Elsa, a recurring villain who bears a striking resemblance to Reefside’s principal, asks once the Dino Gem transforms into a morpher following a spiel from Dr. O:
“Aren’t you a little old for this, Tommy?”
The race-car-driver-turned-paleontologist responded:
“I may be old, but I can still pull it off.”
He then proceeded to do what Jason David Frank most often did when he donned spandex: kick a lot of ass.
Frank, who brought Tommy Oliver to life for three decades, died over the weekend. He was 49.
No single actor is as synonymous with Power Rangers as Frank. He’s the only actor in the brand’s history to receive a “starring” distinction in the opening credits (Dino Thunder). He appeared in 236 episodes of the TV show across nine different seasons, all three feature films and in numerous official and unofficial digital shorts. He embraced the convention circuit with an appreciation and intensity unmatched by few in the business. If you could identify just a single Power Ranger, there’s a better chance than not that it was the eight-time black belt from Texas.
He was not one of the original five who set the world ablaze when Mighty Morphin Power Rangers premiered in 1993. The show was 16 episodes old when Tommy Oliver debuted in “Green With Evil,” a five-part arc that saw his character develop from an object of evil possession to the first “sixth ranger.” He was so popular with children that, though he was briefly written out of the show due to limited footage from the series Power Rangers adapted, he returned as the Green Ranger for a couple dozen more episodes before losing his powers again. That exit was even shorter; he returned as the White Ranger — sourced from an entirely different Super Sentai show than the original MMPR suits — just five episodes later, and remained a fixture on the show for the next 146, eventually trading his white threads for red.

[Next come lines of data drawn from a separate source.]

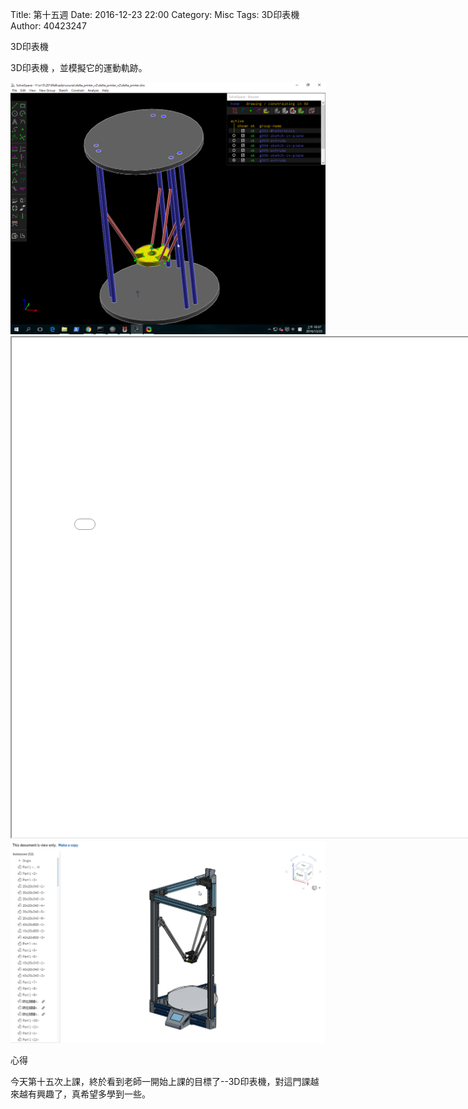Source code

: Title: 第十五週
Date: 2016-12-23 22:00
Category: Misc
Tags: 3D印表機
Author: 40423247

3D印表機

<!-- PELICAN_END_SUMMARY -->


<p>3D印表機 ，並模擬它的運動軌跡。<p>

<img src="../data/image/W15-1.png" width="800" />
<iframe src="./../data/image/W15-1.html" width="800"  height="800"/></iframe>






<img src="../data/image/W15-2.png" width="800" />



















<p>心得<p>

今天第十五次上課，終於看到老師一開始上課的目標了--3D印表機，對這門課越來越有興趣了，真希望多學到一些。





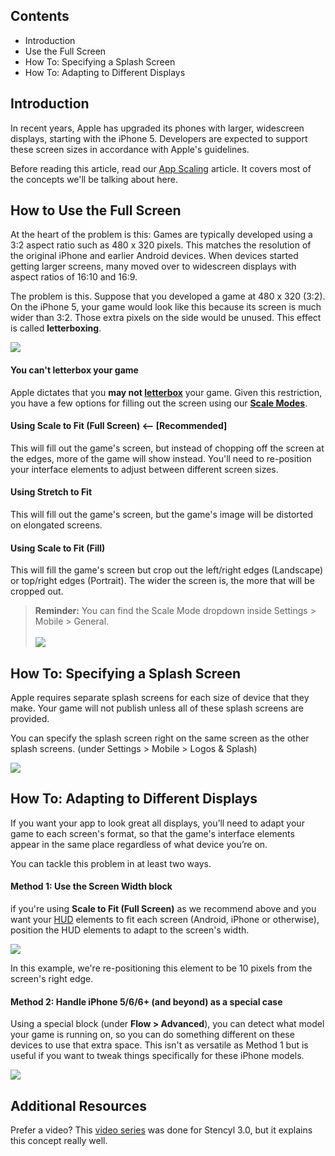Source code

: ## Contents

* Introduction
* Use the Full Screen
* How To: Specifying a Splash Screen
* How To: Adapting to Different Displays


## Introduction

In recent years, Apple has upgraded its phones with larger, widescreen displays, starting with the iPhone 5. Developers are expected to support these screen sizes in accordance with Apple's guidelines.

Before reading this article, read our [App Scaling](http://www.stencyl.com/help/view/mobile-app-scaling/) article. It covers most of the concepts we'll be talking about here.


## How to Use the Full Screen

At the heart of the problem is this: Games are typically developed using a 3:2 aspect ratio such as 480 x 320 pixels. This matches the resolution of the original iPhone and earlier Android devices. When devices started getting larger screens, many moved over to widescreen displays with aspect ratios of 16:10 and 16:9.

The problem is this. Suppose that you developed a game at 480 x 320 (3:2). On the iPhone 5, your game would look like this because its screen is much wider than 3:2. Those extra pixels on the side would be unused. This effect is called **letterboxing**.

![](http://static.stencyl.com/pedia2/ch11/letterboxed.png)


#### You can't letterbox your game

Apple dictates that you **may not [letterbox](http://static.stencyl.com/v3/images/announcement/stf1.jpg)** your game. Given this restriction, you have a few options for filling out the screen using our [**Scale Modes**](http://www.stencyl.com/help/view/mobile-app-scaling/).

#### Using Scale to Fit (Full Screen) <-- [Recommended]
This will fill out the game's screen, but instead of chopping off the screen at the edges, more of the game will show instead. You'll need to re-position your interface elements to adjust between different screen sizes.

#### Using Stretch to Fit
This will fill out the game's screen, but the game's image will be distorted on elongated screens.

#### Using Scale to Fit (Fill)
This will fill the game's screen but crop out the left/right edges (Landscape) or top/right edges (Portrait). The wider the screen is, the more that will be cropped out.

> **Reminder:** You can find the Scale Mode dropdown inside Settings > Mobile > General.<br/><br/>![](http://static.stencyl.com/help/images/iphone5-3.png)


## How To: Specifying a Splash Screen

Apple requires separate splash screens for each size of device that they make. Your game will not publish unless all of these splash screens are provided.

You can specify the splash screen right on the same screen as the other splash screens. (under Settings > Mobile > Logos & Splash)

![](http://static.stencyl.com/help/images/iphone5-4.png)


## How To: Adapting to Different Displays

If you want your app to look great all displays, you’ll need to adapt your game to each screen's format, so that the game's interface elements appear in the same place regardless of what device you’re on.

You can tackle this problem in at least two ways.

#### Method 1: Use the Screen Width block

if you're using **Scale to Fit (Full Screen)** as we recommend above and you want your [HUD](http://www.stencyl.com/help/view/drawing-text-and-huds/) elements to fit each screen (Android, iPhone or otherwise), position the HUD elements to adapt to the screen's width.

![](http://static.stencyl.com/pedia2/ch11/adapt-example.png)

In this example, we're re-positioning this element to be 10 pixels from the screen's right edge.


#### Method 2: Handle iPhone 5/6/6+ (and beyond) as a special case

Using a special block (under **Flow > Advanced**), you can detect what model your game is running on, so you can do something different on these devices to use that extra space. This isn't as versatile as Method 1 but is useful if you want to tweak things specifically for these iPhone models.

![](http://static.stencyl.com/help/images/iphone5-5.png)


## Additional Resources

Prefer a video? This [video series](http://www.youtube.com/watch?v=4I_HqB9-bis&list=PLkcZhcNsGmYq8xa9-4XP-gegXP6Om3Ilp) was done for Stencyl 3.0, but it explains this concept really well.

By the time Frank returned for 2004’s Dino Thunder, Power Rangers was far from the cultural phenomenon it’d been in the 90’s. It was as much an afterthought to audiences as it was to Disney, which acquired the brand as part of its purchase of a cable channel in 2001. As much as Frank’s return as the series’ mentor excited diehard fans who’d stuck with the show since its heyday, it renewed interest from those who’d moved on. “Oh, Tommy’s back? I gotta see what he’s up to.”
Dino Thunder’s Tommy Oliver is my favorite iteration of my favorite superhero. He still cracks wise, but is noticeably wiser a few years removed from when he was last protecting the planet. He’s a high school teacher who demonstrably cares about his students; the kid who was forced into large-scale herodom willingly became a small-scale one. He cut the long hair that encouraged me to grow mine out in high school, but sports as fine a soul patch as you’ll ever see (mine was much less fitting).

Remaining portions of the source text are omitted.